# WORK REQUEST
Please show all lines of the records that include "events".

# INPUT DATA
※ ※ ※
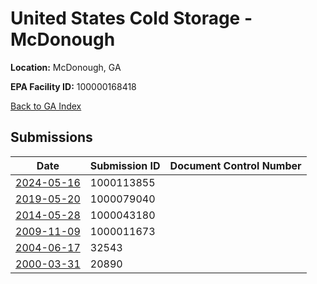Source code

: # United States Cold Storage - McDonough

**Location:** McDonough, GA

**EPA Facility ID:** 100000168418

[Back to GA Index](../../index.md)

## Submissions

| Date | Submission ID | Document Control Number |
|------|--------------|-------------------------|
| [2024-05-16](submissions/1000113855.md) | 1000113855 |  |
| [2019-05-20](submissions/1000079040.md) | 1000079040 |  |
| [2014-05-28](submissions/1000043180.md) | 1000043180 |  |
| [2009-11-09](submissions/1000011673.md) | 1000011673 |  |
| [2004-06-17](submissions/32543.md) | 32543 |  |
| [2000-03-31](submissions/20890.md) | 20890 |  |
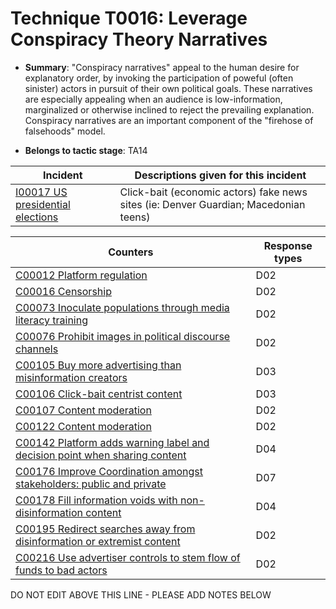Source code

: # Technique T0016: Leverage Conspiracy Theory Narratives

* **Summary**: "Conspiracy narratives" appeal to the human desire for explanatory order, by invoking the participation of poweful (often sinister) actors in pursuit of their own political goals. These narratives are especially appealing when an audience is low-information, marginalized or otherwise inclined to reject the prevailing explanation. Conspiracy narratives are an important component of the "firehose of falsehoods" model. 

* **Belongs to tactic stage**: TA14


| Incident | Descriptions given for this incident |
| -------- | -------------------- |
| [I00017 US presidential elections](../generated_pages/incidents/I00017.md) | Click-bait (economic actors) fake news sites (ie: Denver Guardian; Macedonian teens) |



| Counters | Response types |
| -------- | -------------- |
| [C00012 Platform regulation](../generated_pages/counters/C00012.md) | D02 |
| [C00016 Censorship](../generated_pages/counters/C00016.md) | D02 |
| [C00073 Inoculate populations through media literacy training](../generated_pages/counters/C00073.md) | D02 |
| [C00076 Prohibit images in political discourse channels](../generated_pages/counters/C00076.md) | D02 |
| [C00105 Buy more advertising than misinformation creators](../generated_pages/counters/C00105.md) | D03 |
| [C00106 Click-bait centrist content](../generated_pages/counters/C00106.md) | D03 |
| [C00107 Content moderation](../generated_pages/counters/C00107.md) | D02 |
| [C00122 Content moderation](../generated_pages/counters/C00122.md) | D02 |
| [C00142 Platform adds warning label and decision point when sharing content](../generated_pages/counters/C00142.md) | D04 |
| [C00176 Improve Coordination amongst stakeholders: public and private](../generated_pages/counters/C00176.md) | D07 |
| [C00178 Fill information voids with non-disinformation content](../generated_pages/counters/C00178.md) | D04 |
| [C00195 Redirect searches away from disinformation or extremist content ](../generated_pages/counters/C00195.md) | D02 |
| [C00216 Use advertiser controls to stem flow of funds to bad actors](../generated_pages/counters/C00216.md) | D02 |


DO NOT EDIT ABOVE THIS LINE - PLEASE ADD NOTES BELOW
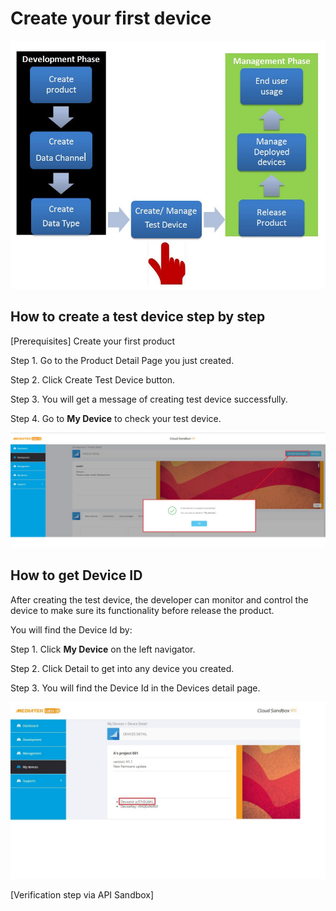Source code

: # Create your first device

![](https://raw.githubusercontent.com/Mediatek-Cloud/MCS/master/graphics/CreateTestDevice.JPG)

## How to create a test device step by step

[Prerequisites] Create your first product

Step 1. Go to the Product Detail Page you just created.

Step 2. Click Create Test Device button.

Step 3. You will get a message of creating test device successfully.

Step 4. Go to **My Device** to check your test device.



![](https://raw.githubusercontent.com/Mediatek-Cloud/MCS/master/graphics/TestDevice.JPG)



## How to get Device ID



After creating the test device, the developer can monitor and control the device to make sure its functionality before release the product.

You will find the Device Id by:

Step 1. Click **My Device** on the left navigator.

Step 2. Click Detail to get into any device you created.

Step 3. You will find the Device Id in the Devices detail page.



![](https://raw.githubusercontent.com/Mediatek-Cloud/MCS/master/graphics/DeviceId.JPG)



[Verification step via API Sandbox]


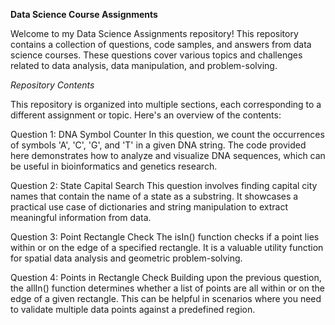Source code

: **Data Science Course Assignments**

Welcome to my Data Science Assignments repository! This repository contains a collection of questions, code samples, and answers from data science courses. These questions cover various topics and challenges related to data analysis, data manipulation, and problem-solving.

*Repository Contents*

This repository is organized into multiple sections, each corresponding to a different assignment or topic. Here's an overview of the contents:

Question 1: DNA Symbol Counter
In this question, we count the occurrences of symbols 'A', 'C', 'G', and 'T' in a given DNA string. The code provided here demonstrates how to analyze and visualize DNA sequences, which can be useful in bioinformatics and genetics research.

Question 2: State Capital Search
This question involves finding capital city names that contain the name of a state as a substring. It showcases a practical use case of dictionaries and string manipulation to extract meaningful information from data.

Question 3: Point Rectangle Check
The isIn() function checks if a point lies within or on the edge of a specified rectangle. It is a valuable utility function for spatial data analysis and geometric problem-solving.

Question 4: Points in Rectangle Check
Building upon the previous question, the allIn() function determines whether a list of points are all within or on the edge of a given rectangle. This can be helpful in scenarios where you need to validate multiple data points against a predefined region.
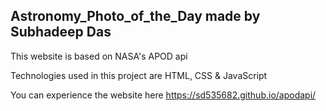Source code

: <h2>Astronomy_Photo_of_the_Day made by Subhadeep Das</h2>

This website is based on NASA's APOD api

Technologies used in this project are HTML, CSS & JavaScript

You can experience the website here
https://sd535682.github.io/apodapi/
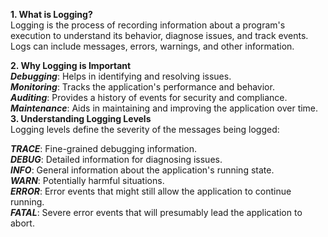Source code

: **1. What is Logging?**  
Logging is the process of recording information about a program's execution to understand its behavior,
diagnose issues, and track events. Logs can include messages, errors, warnings, and other information.

**2. Why Logging is Important**   
***Debugging***: Helps in identifying and resolving issues.  
***Monitoring***: Tracks the application's performance and behavior.   
***Auditing***: Provides a history of events for security and compliance.   
***Maintenance***: Aids in maintaining and improving the application over time.   
**3. Understanding Logging Levels**   
Logging levels define the severity of the messages being logged:  

***TRACE***: Fine-grained debugging information.   
***DEBUG***: Detailed information for diagnosing issues.   
***INFO***: General information about the application's running state.   
***WARN***: Potentially harmful situations.   
***ERROR***: Error events that might still allow the application to continue running.   
***FATAL***: Severe error events that will presumably lead the application to abort.   
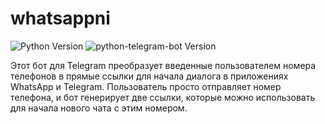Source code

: # whatsappni

  ![Python Version](https://img.shields.io/pypi/pyversions/python-telegram-bot)
  ![python-telegram-bot Version](https://img.shields.io/pypi/v/python-telegram-bot)



Этот бот для Telegram преобразует введенные пользователем номера телефонов в прямые ссылки для начала диалога в приложениях WhatsApp и Telegram. Пользователь просто отправляет номер телефона, и бот генерирует две ссылки, которые можно использовать для начала нового чата с этим номером.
※ ※ ※
# TASK ANSWER
diagnose issues, and track events. Logs can include messages, errors, warnings, and other information.
***Auditing***: Provides a history of events for security and compliance.   
***ERROR***: Error events that might still allow the application to continue running.   
***FATAL***: Severe error events that will presumably lead the application to abort.   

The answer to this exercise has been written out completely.